Realizing that he was about to be unseated, Galloway made the first move and quit.

“He had threatened publicly, months before, that when he got his ‘third vote,’ he was going to make this move and I had no reason to think this wasn’t going to occur,” Galloway said.

“They went in trying to remove me, but in fact having me step aside wasn’t sufficient. They were really there to put someone else in.”

Which is what happened. After Galloway resigned, Brown, mayor pro tempore at the time, took over the meeting for about 20 minutes before John Lane was appointed to the post on 4-1 vote. Galloway, who had tried to install Brown, dissented.

Advertisement

“It was frightfully amusing,” Brown said of the infamous evening. “I was not surprised. In fact, I was a little bit entertained.”

Others recall the night with less enthusiasm.

“That was just a circus, and the public has to be affected by it,” Lawrason said. “You become the laughingstock of the area. People comment on it and it’s embarrassing.”

“It made us the laughingstock of Southern California and maybe the nation for a while because I understand it got national publicity, some news wire picked it up,” Baldwin said. “Petty politics to the extreme, small-town politics at its worst, that was the example that was flashed across the nation.”

“The small-town politics at its worst had actually occurred prior to that evening,” Perez said. “It was an attempt to correct or to redress some political maneuvering that had occurred. It was unpleasant and it wasn’t easy, but I think it was a message that had to be delivered.”

By comparison, the city’s politics has become relatively quiet as Moorpark approaches its 10th birthday. Contested votes are, by and large, rarer than unanimous ones, and council meetings end at 11 p.m. or midnight instead of 2 or 3 a.m.

Some say age has brought stability and experience to city government. This past November, Perez and Councilman Scott Montgomery became the first in the city to be reelected after serving a full, four-year council term. Lawrason is entering his fifth year of service.

Advertisement

“I think the council had developed a real sensitivity and responsiveness to the community,” Perez said. “There’s been a real effort to make city government an inclusive experience.”

“They’ve grown up a lot,” Baldwin said. “I don’t think that there were people who moved to Moorpark or moved away because of the City Council. But I do think it makes a difference in the way people feel about their local government.”

Still, there are some who say Moorpark politicians shouldn’t get too worked up congratulating each other.
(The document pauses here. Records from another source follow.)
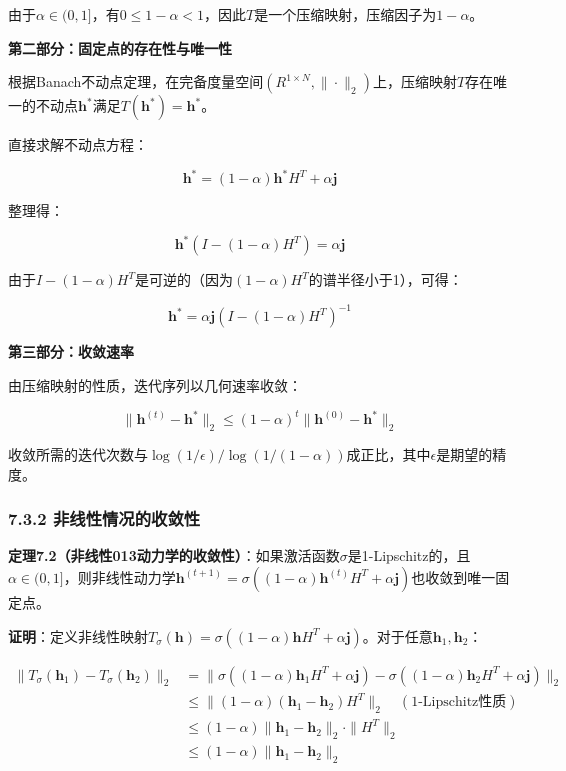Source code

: \documentclass[
  12pt,
]{article}
\begin{document}
由于\(\alpha \in (0, 1]\)，有\(0 \leq 1-\alpha < 1\)，因此\(T\)是一个压缩映射，压缩因子为\(1-\alpha\)。

\textbf{第二部分：固定点的存在性与唯一性}

根据Banach不动点定理，在完备度量空间\((R^{1 \times N}, \|\cdot\|_2)\)上，压缩映射\(T\)存在唯一的不动点\(\textbf{h}^*\)满足\(T(\textbf{h}^*) = \textbf{h}^*\)。

直接求解不动点方程：

\[
\textbf{h}^* = (1-\alpha)\textbf{h}^* H^T + \alpha\textbf{j}
\]

整理得：

\[
\textbf{h}^* (I - (1-\alpha)H^T) = \alpha\textbf{j}
\]

由于\(I - (1-\alpha)H^T\)是可逆的（因为\((1-\alpha)H^T\)的谱半径小于1），可得：

\[
\textbf{h}^* = \alpha\textbf{j} (I - (1-\alpha)H^T)^{-1}
\]

\textbf{第三部分：收敛速率}

由压缩映射的性质，迭代序列以几何速率收敛：

\[
\|\textbf{h}^{(t)} - \textbf{h}^*\|_2 \leq (1-\alpha)^t \|\textbf{h}^{(0)} - \textbf{h}^*\|_2
\]

收敛所需的迭代次数与\(\log(1/\epsilon)/\log(1/(1-\alpha))\)成正比，其中\(\epsilon\)是期望的精度。

\hypertarget{ux975eux7ebfux6027ux60c5ux51b5ux7684ux6536ux655bux6027}{%
\subsubsection{7.3.2
非线性情况的收敛性}\label{ux975eux7ebfux6027ux60c5ux51b5ux7684ux6536ux655bux6027}}

\textbf{定理7.2（非线性013动力学的收敛性）}：如果激活函数\(\sigma\)是1-Lipschitz的，且\(\alpha \in (0, 1]\)，则非线性动力学\(\textbf{h}^{(t+1)} = \sigma\left((1-\alpha)\textbf{h}^{(t)}H^T + \alpha\textbf{j}\right)\)也收敛到唯一固定点。

\textbf{证明}：定义非线性映射\(T_\sigma(\textbf{h}) = \sigma\left((1-\alpha)\textbf{h}H^T + \alpha\textbf{j}\right)\)。对于任意\(\textbf{h}_1, \textbf{h}_2\)：

\[
\begin{aligned}
\|T_\sigma(\textbf{h}_1) - T_\sigma(\textbf{h}_2)\|_2 
&= \|\sigma\left((1-\alpha)\textbf{h}_1H^T + \alpha\textbf{j}\right) - \sigma\left((1-\alpha)\textbf{h}_2H^T + \alpha\textbf{j}\right)\|_2 \\
&\leq \|(1-\alpha)(\textbf{h}_1 - \textbf{h}_2)H^T\|_2 \quad (\text{1-Lipschitz性质}) \\
&\leq (1-\alpha)\|\textbf{h}_1 - \textbf{h}_2\|_2 \cdot \|H^T\|_2 \\
&\leq (1-\alpha)\|\textbf{h}_1 - \textbf{h}_2\|_2
\end{aligned}
\]
\end{document}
“I never advocate going back to the nonsense that went on back then,” Harper said. “But, on the other hand, I don’t trust government when there’s too much agreement among the council. If there’s no controversy, then my assumption is that things are being worked out behind the scenes.”

“It’s much less interesting,” Brown said. “I think a little passion in city government is well worthwhile because it takes a little passion to get life into things.”

Lawrason disagrees.

“I feel like we’re making progress and we’re doing the things we should be doing,” he said. “If we don’t do it in a flamboyant, passionate manner, that’s unfortunate for the viewers, I guess. I guess we could hire some entertainers to come in and perform during breaks or something.”